Stored data:
##########
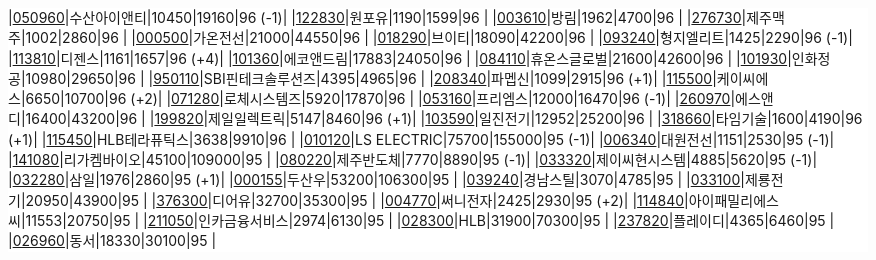 |[050960](https://finance.daum.net/quotes/A050960)|수산아이앤티|10450|19160|96 (-1)|
|[122830](https://finance.daum.net/quotes/A122830)|원포유|1190|1599|96 |
|[003610](https://finance.daum.net/quotes/A003610)|방림|1962|4700|96 |
|[276730](https://finance.daum.net/quotes/A276730)|제주맥주|1002|2860|96 |
|[000500](https://finance.daum.net/quotes/A000500)|가온전선|21000|44550|96 |
|[018290](https://finance.daum.net/quotes/A018290)|브이티|18090|42200|96 |
|[093240](https://finance.daum.net/quotes/A093240)|형지엘리트|1425|2290|96 (-1)|
|[113810](https://finance.daum.net/quotes/A113810)|디젠스|1161|1657|96 (+4)|
|[101360](https://finance.daum.net/quotes/A101360)|에코앤드림|17883|24050|96 |
|[084110](https://finance.daum.net/quotes/A084110)|휴온스글로벌|21600|42600|96 |
|[101930](https://finance.daum.net/quotes/A101930)|인화정공|10980|29650|96 |
|[950110](https://finance.daum.net/quotes/A950110)|SBI핀테크솔루션즈|4395|4965|96 |
|[208340](https://finance.daum.net/quotes/A208340)|파멥신|1099|2915|96 (+1)|
|[115500](https://finance.daum.net/quotes/A115500)|케이씨에스|6650|10700|96 (+2)|
|[071280](https://finance.daum.net/quotes/A071280)|로체시스템즈|5920|17870|96 |
|[053160](https://finance.daum.net/quotes/A053160)|프리엠스|12000|16470|96 (-1)|
|[260970](https://finance.daum.net/quotes/A260970)|에스앤디|16400|43200|96 |
|[199820](https://finance.daum.net/quotes/A199820)|제일일렉트릭|5147|8460|96 (+1)|
|[103590](https://finance.daum.net/quotes/A103590)|일진전기|12952|25200|96 |
|[318660](https://finance.daum.net/quotes/A318660)|타임기술|1600|4190|96 (+1)|
|[115450](https://finance.daum.net/quotes/A115450)|HLB테라퓨틱스|3638|9910|96 |
|[010120](https://finance.daum.net/quotes/A010120)|LS ELECTRIC|75700|155000|95 (-1)|
|[006340](https://finance.daum.net/quotes/A006340)|대원전선|1151|2530|95 (-1)|
|[141080](https://finance.daum.net/quotes/A141080)|리가켐바이오|45100|109000|95 |
|[080220](https://finance.daum.net/quotes/A080220)|제주반도체|7770|8890|95 (-1)|
|[033320](https://finance.daum.net/quotes/A033320)|제이씨현시스템|4885|5620|95 (-1)|
|[032280](https://finance.daum.net/quotes/A032280)|삼일|1976|2860|95 (+1)|
|[000155](https://finance.daum.net/quotes/A000155)|두산우|53200|106300|95 |
|[039240](https://finance.daum.net/quotes/A039240)|경남스틸|3070|4785|95 |
|[033100](https://finance.daum.net/quotes/A033100)|제룡전기|20950|43900|95 |
|[376300](https://finance.daum.net/quotes/A376300)|디어유|32700|35300|95 |
|[004770](https://finance.daum.net/quotes/A004770)|써니전자|2425|2930|95 (+2)|
|[114840](https://finance.daum.net/quotes/A114840)|아이패밀리에스씨|11553|20750|95 |
|[211050](https://finance.daum.net/quotes/A211050)|인카금융서비스|2974|6130|95 |
|[028300](https://finance.daum.net/quotes/A028300)|HLB|31900|70300|95 |
|[237820](https://finance.daum.net/quotes/A237820)|플레이디|4365|6460|95 |
|[026960](https://finance.daum.net/quotes/A026960)|동서|18330|30100|95 |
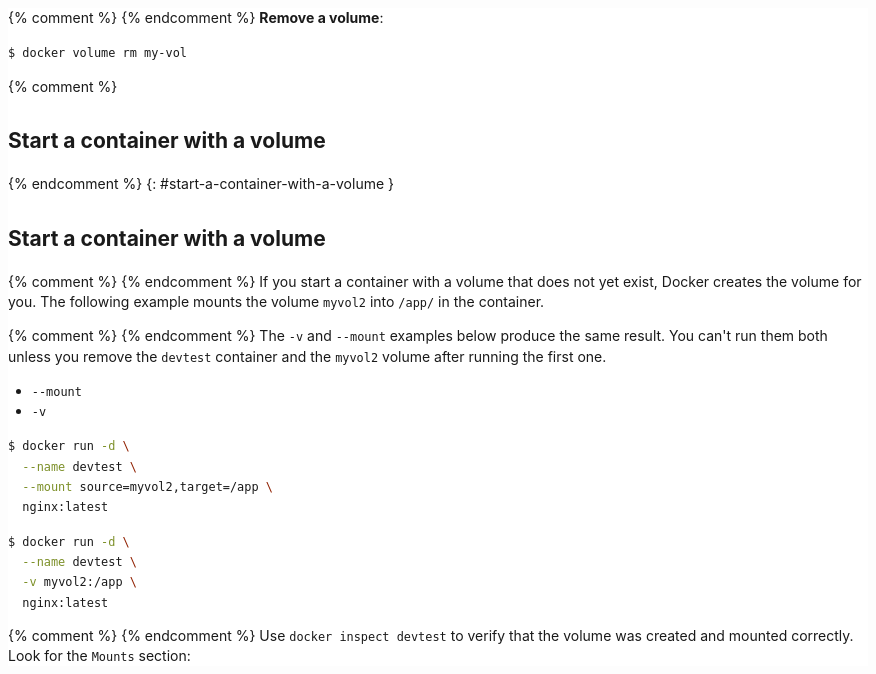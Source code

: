 {% comment %}
{% endcomment %}
**Remove a volume**:

```bash
$ docker volume rm my-vol
```

{% comment %}
## Start a container with a volume
{% endcomment %}
{: #start-a-container-with-a-volume }
## Start a container with a volume

{% comment %}
{% endcomment %}
If you start a container with a volume that does not yet exist, Docker creates
the volume for you. The following example mounts the volume `myvol2` into
`/app/` in the container.

{% comment %}
{% endcomment %}
The `-v` and `--mount` examples below produce the same result. You can't run
them both unless you remove the `devtest` container and the `myvol2` volume
after running the first one.

<ul class="nav nav-tabs">
  <li class="active"><a data-toggle="tab" data-group="mount" data-target="#mount-run"><code>--mount</code></a></li>
  <li><a data-toggle="tab" data-group="volume" data-target="#v-run"><code>-v</code></a></li>
</ul>
<div class="tab-content">
<div id="mount-run" class="tab-pane fade in active" markdown="1">

```bash
$ docker run -d \
  --name devtest \
  --mount source=myvol2,target=/app \
  nginx:latest
```

</div>
<div id="v-run" class="tab-pane fade" markdown="1">

```bash
$ docker run -d \
  --name devtest \
  -v myvol2:/app \
  nginx:latest
```

</div>
</div>

{% comment %}
{% endcomment %}
Use `docker inspect devtest` to verify that the volume was created and mounted
correctly. Look for the `Mounts` section:
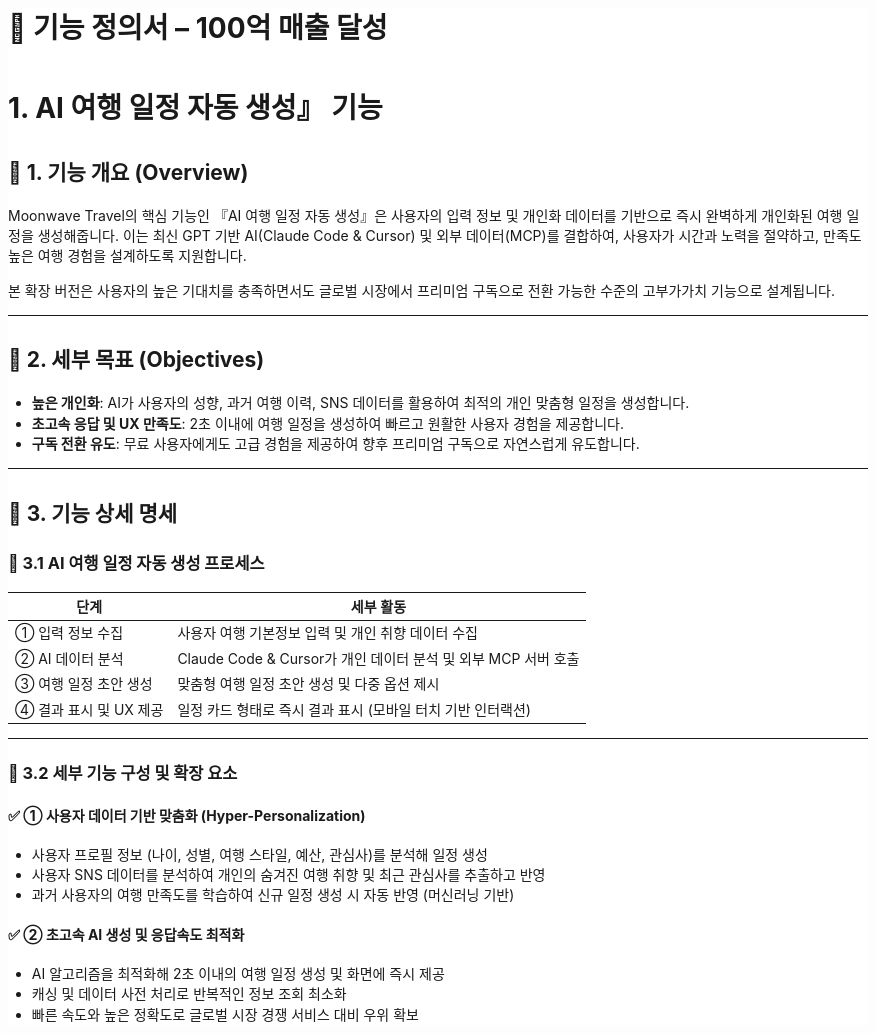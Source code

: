 # 📘 기능 정의서 – 100억 매출 달성 

# 1. AI 여행 일정 자동 생성』 기능

## 🚩 1. 기능 개요 (Overview)

Moonwave Travel의 핵심 기능인 『AI 여행 일정 자동 생성』은 사용자의 입력 정보 및 개인화 데이터를 기반으로 즉시 완벽하게 개인화된 여행 일정을 생성해줍니다. 이는 최신 GPT 기반 AI(Claude Code & Cursor) 및 외부 데이터(MCP)를 결합하여, 사용자가 시간과 노력을 절약하고, 만족도 높은 여행 경험을 설계하도록 지원합니다.

본 확장 버전은 사용자의 높은 기대치를 충족하면서도 글로벌 시장에서 프리미엄 구독으로 전환 가능한 수준의 고부가가치 기능으로 설계됩니다.

---

## 🚩 2. 세부 목표 (Objectives)

- **높은 개인화**: AI가 사용자의 성향, 과거 여행 이력, SNS 데이터를 활용하여 최적의 개인 맞춤형 일정을 생성합니다.
- **초고속 응답 및 UX 만족도**: 2초 이내에 여행 일정을 생성하여 빠르고 원활한 사용자 경험을 제공합니다.
- **구독 전환 유도**: 무료 사용자에게도 고급 경험을 제공하여 향후 프리미엄 구독으로 자연스럽게 유도합니다.

---

## 🚩 3. 기능 상세 명세

### 📌 3.1 AI 여행 일정 자동 생성 프로세스

| 단계 | 세부 활동 |
|------|----------|
| ① 입력 정보 수집 | 사용자 여행 기본정보 입력 및 개인 취향 데이터 수집 |
| ② AI 데이터 분석 | Claude Code & Cursor가 개인 데이터 분석 및 외부 MCP 서버 호출 |
| ③ 여행 일정 초안 생성 | 맞춤형 여행 일정 초안 생성 및 다중 옵션 제시 |
| ④ 결과 표시 및 UX 제공 | 일정 카드 형태로 즉시 결과 표시 (모바일 터치 기반 인터랙션) |

---

### 📌 3.2 세부 기능 구성 및 확장 요소

#### ✅ ① 사용자 데이터 기반 맞춤화 (Hyper-Personalization)
- 사용자 프로필 정보 (나이, 성별, 여행 스타일, 예산, 관심사)를 분석해 일정 생성
- 사용자 SNS 데이터를 분석하여 개인의 숨겨진 여행 취향 및 최근 관심사를 추출하고 반영
- 과거 사용자의 여행 만족도를 학습하여 신규 일정 생성 시 자동 반영 (머신러닝 기반)

#### ✅ ② 초고속 AI 생성 및 응답속도 최적화
- AI 알고리즘을 최적화해 2초 이내의 여행 일정 생성 및 화면에 즉시 제공
- 캐싱 및 데이터 사전 처리로 반복적인 정보 조회 최소화
- 빠른 속도와 높은 정확도로 글로벌 시장 경쟁 서비스 대비 우위 확보
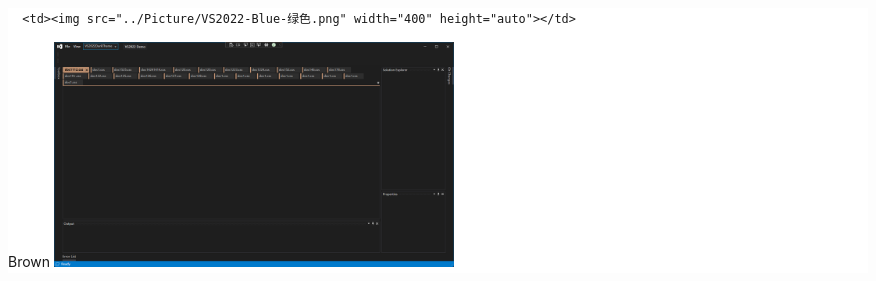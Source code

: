       <td><img src="../Picture/VS2022-Blue-绿色.png" width="400" height="auto"></td>
   </tr>
   <tr>
      <td>Brown</td>
      <td><img src="../Picture/VS2022-Dark-棕色.png" width="400" height="auto"></td>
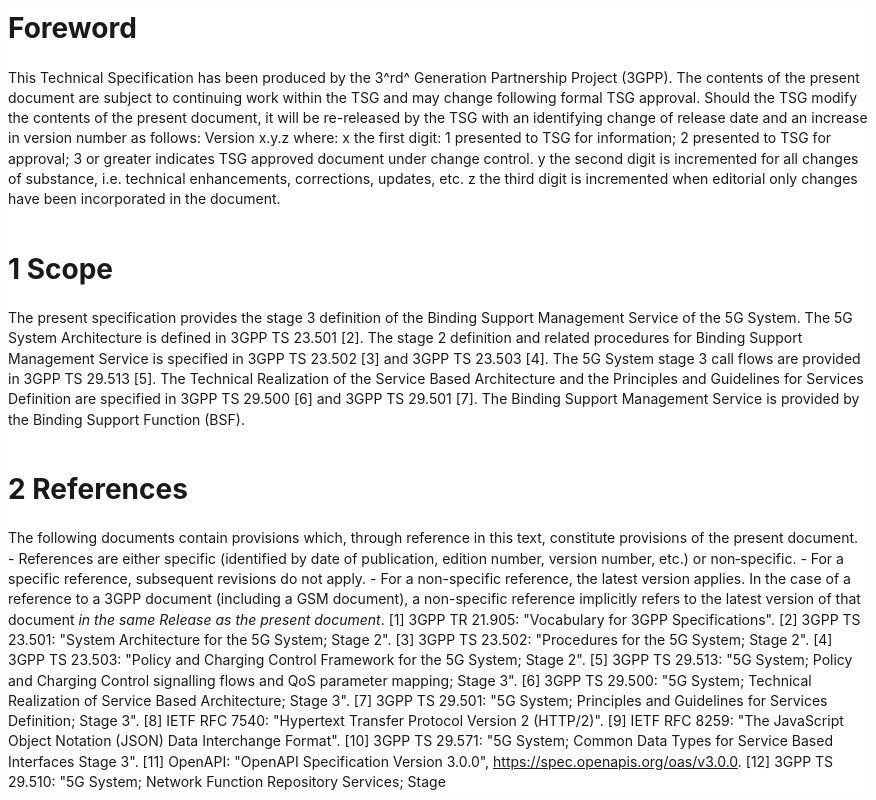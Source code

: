 # Foreword
This Technical Specification has been produced by the 3^rd^ Generation
Partnership Project (3GPP).
The contents of the present document are subject to continuing work within the
TSG and may change following formal TSG approval. Should the TSG modify the
contents of the present document, it will be re-released by the TSG with an
identifying change of release date and an increase in version number as
follows:
Version x.y.z
where:
x the first digit:
1 presented to TSG for information;
2 presented to TSG for approval;
3 or greater indicates TSG approved document under change control.
y the second digit is incremented for all changes of substance, i.e. technical
enhancements, corrections, updates, etc.
z the third digit is incremented when editorial only changes have been
incorporated in the document.
# 1 Scope
The present specification provides the stage 3 definition of the Binding
Support Management Service of the 5G System.
The 5G System Architecture is defined in 3GPP TS 23.501 [2]. The stage 2
definition and related procedures for Binding Support Management Service is
specified in 3GPP TS 23.502 [3] and 3GPP TS 23.503 [4].
The 5G System stage 3 call flows are provided in 3GPP TS 29.513 [5].
The Technical Realization of the Service Based Architecture and the Principles
and Guidelines for Services Definition are specified in 3GPP TS 29.500 [6] and
3GPP TS 29.501 [7].
The Binding Support Management Service is provided by the Binding Support
Function (BSF).
# 2 References
The following documents contain provisions which, through reference in this
text, constitute provisions of the present document.
\- References are either specific (identified by date of publication, edition
number, version number, etc.) or non‑specific.
\- For a specific reference, subsequent revisions do not apply.
\- For a non-specific reference, the latest version applies. In the case of a
reference to a 3GPP document (including a GSM document), a non-specific
reference implicitly refers to the latest version of that document _in the
same Release as the present document_.
[1] 3GPP TR 21.905: \"Vocabulary for 3GPP Specifications\".
[2] 3GPP TS 23.501: \"System Architecture for the 5G System; Stage 2\".
[3] 3GPP TS 23.502: \"Procedures for the 5G System; Stage 2\".
[4] 3GPP TS 23.503: \"Policy and Charging Control Framework for the 5G System;
Stage 2\".
[5] 3GPP TS 29.513: \"5G System; Policy and Charging Control signalling flows
and QoS parameter mapping; Stage 3\".
[6] 3GPP TS 29.500: \"5G System; Technical Realization of Service Based
Architecture; Stage 3\".
[7] 3GPP TS 29.501: \"5G System; Principles and Guidelines for Services
Definition; Stage 3\".
[8] IETF RFC 7540: \"Hypertext Transfer Protocol Version 2 (HTTP/2)\".
[9] IETF RFC 8259: \"The JavaScript Object Notation (JSON) Data Interchange
Format\".
[10] 3GPP TS 29.571: \"5G System; Common Data Types for Service Based
Interfaces Stage 3\".
[11] OpenAPI: \"OpenAPI Specification Version 3.0.0\",
https://spec.openapis.org/oas/v3.0.0.
[12] 3GPP TS 29.510: \"5G System; Network Function Repository Services; Stage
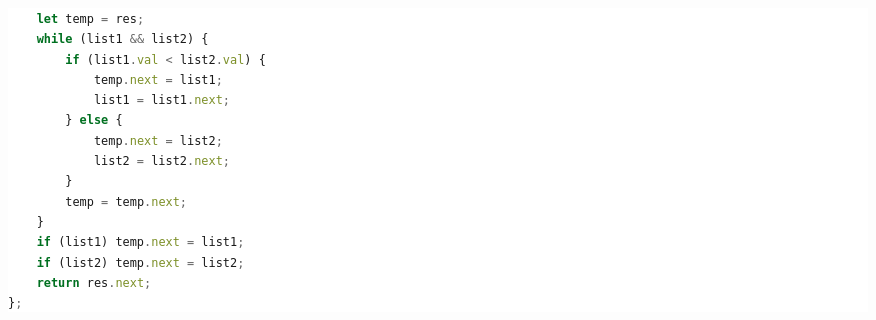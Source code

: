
 ```js
    let temp = res;
    while (list1 && list2) {
        if (list1.val < list2.val) {
            temp.next = list1;
            list1 = list1.next;
        } else {
            temp.next = list2;
            list2 = list2.next;
        }
        temp = temp.next;
    }
    if (list1) temp.next = list1;
    if (list2) temp.next = list2;
    return res.next;
};
```

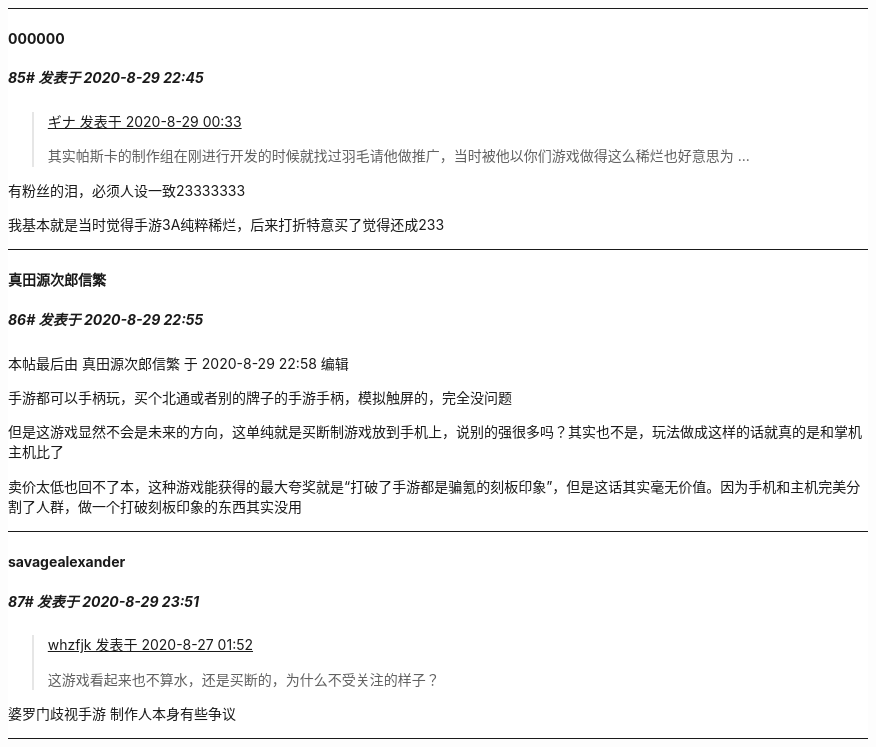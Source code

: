 





-----

####  000000  
##### 85#       发表于 2020-8-29 22:45



<blockquote><a href="httphttps://bbs.saraba1st.com/2b/forum.php?mod=redirect&amp;goto=findpost&amp;pid=48580309&amp;ptid=1956747" target="_blank">ギナ 发表于 2020-8-29 00:33</a>

其实帕斯卡的制作组在刚进行开发的时候就找过羽毛请他做推广，当时被他以你们游戏做得这么稀烂也好意思为 ...</blockquote>
有粉丝的泪，必须人设一致23333333


我基本就是当时觉得手游3A纯粹稀烂，后来打折特意买了觉得还成233







-----

####  真田源次郎信繁  
##### 86#       发表于 2020-8-29 22:55



 本帖最后由 真田源次郎信繁 于 2020-8-29 22:58 编辑 

手游都可以手柄玩，买个北通或者别的牌子的手游手柄，模拟触屏的，完全没问题

但是这游戏显然不会是未来的方向，这单纯就是买断制游戏放到手机上，说别的强很多吗？其实也不是，玩法做成这样的话就真的是和掌机主机比了

卖价太低也回不了本，这种游戏能获得的最大夸奖就是“打破了手游都是骗氪的刻板印象”，但是这话其实毫无价值。因为手机和主机完美分割了人群，做一个打破刻板印象的东西其实没用







-----

####  savagealexander  
##### 87#       发表于 2020-8-29 23:51



<blockquote><a href="httphttps://bbs.saraba1st.com/2b/forum.php?mod=redirect&amp;goto=findpost&amp;pid=48561096&amp;ptid=1956747" target="_blank">whzfjk 发表于 2020-8-27 01:52</a>

这游戏看起来也不算水，还是买断的，为什么不受关注的样子？</blockquote>
婆罗门歧视手游 制作人本身有些争议







-----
##########
- **About this exercise**: Output an exact copy of the lines beginning at the one that holds "发表于 2020-8-27 01:52</a>" and running through the final line of the records.

- **Expected answer**:
<blockquote><a href="httphttps://bbs.saraba1st.com/2b/forum.php?mod=redirect&amp;goto=findpost&amp;pid=48561096&amp;ptid=1956747" target="_blank">whzfjk 发表于 2020-8-27 01:52</a>

这游戏看起来也不算水，还是买断的，为什么不受关注的样子？</blockquote>
婆罗门歧视手游 制作人本身有些争议







-----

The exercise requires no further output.